NC Early Voting: Heavy Turnout Suggests Huge Obama Lead

Ken AshfordElection 2008, Local InterestLeave a Comment

From WSJ's Washington Wire:

Nearly half a million North Carolina voters have already cast their ballots, either with a mail-in absentee ballot or by casting one in person.

That means nothing Republican presidential hopeful John McCain and his Democratic opponent, Barack Obama, say or do between now and Election Day can change the choice made by about 9% of the state’s 5.5 million registered voters.

The enthusiasm has been fueled by the campaigns as well as North Carolina’s program allowing residents to register and vote during its “One Stop Absentee Voting” period, which began Oct. 16 and ends Nov. 1.

And there are some clear trends emerging:

• Most early voters, 84%, chose to vote in person rather than by absentee ballot.

• Between Thursday, when one-stop voting started, and Monday, 95% of ballots were cast in person.

• Of those voting in person, registered Democrats accounted for 61%, Republicans accounted for 22%, and 17% had no affiliation or were registered with an alternative party.
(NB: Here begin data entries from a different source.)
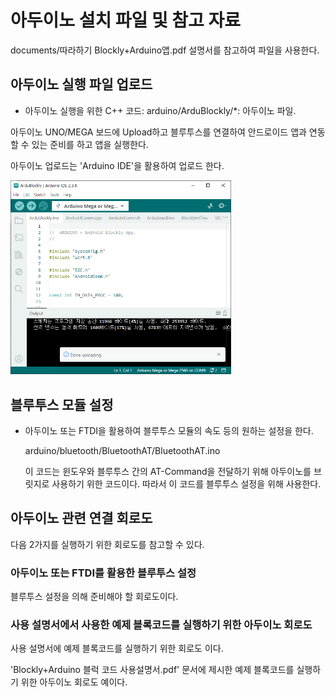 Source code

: 

# 아두이노 설치 파일 및 참고 자료

documents/따라하기 Blockly+Arduino앱.pdf 설명서를 참고하여 파일을 사용한다.


## 아두이노 실행 파일 업로드 

- 아두이노 실행을 위한 C++ 코드: arduino/ArduBlockly/*: 아두이노  파일.

아두이노 UNO/MEGA 보드에 Upload하고 블루투스를 연결하여 안드로이드 앱과 연동할 수 있는 준비를 하고 앱을 실행한다.

아두이노 업로드는 'Arduino IDE'을 활용하여 업로드 한다. 

<img src="../assets/images/ArudinoCodeUpload.png" width="70%" height="70%"  alt="ArudinoCodeUpload" />


## 블루투스 모듈 설정 

- 아두이노 또는 FTDI을 활용하여 블루투스 모듈의 속도 등의 원하는 설정을 한다.

  arduino/bluetooth/BluetoothAT/BluetoothAT.ino

  이 코드는 윈도우와 블루투스 간의 AT-Command을 전달하기 위해 아두이노를 브릿지로 사용하기 위한 코드이다.
  따라서 이 코드를 블루투스 설정을 위해 사용한다. 

## 아두이노 관련 연결 회로도

다음 2가지를 실행하기 위한 회로도를 참고할 수 있다.

### 아두이노 또는 FTDI를 활용한 블루투스 설정
블루투스 설정을 의해 준비해야 할 회로도이다. 


### 사용 설명서에서 사용한 예제 블록코드를 실행하기 위한 아두이노 회로도 

사용 설명서에 예제 블록코드를 실행하기 위한 회로도 이다. 

'Blockly+Arduino 블럭 코드 사용설명서.pdf' 문서에 제시한 예제 블록코드를 실행하기 위한 아두이노 회로도 예이다.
That indicates a big advantage for Obama in a state that hasn’t voted for a Democrat for president since Jimmy Carter in 1976.

• Democrats accounted for 29% of mail-in ballots while Republicans accounted for 54%.

• The absentee ballots include 3,400 cast by U.S. servicemen serving overseas. They are fairly evenly split between Democrats, 36%, and Republicans, 38%. About 17% have no affiliation or are registered or with an alternative party.

The key take from this is in the bullet point above, showing 61% of all in person early voters were Democrat, compared to 22% Republican.

If this were election night, the networks would already be saying, with 9% of the votes counted, Obama leads McCain by 61% to 39% (or something like that).  That's a huge early lead.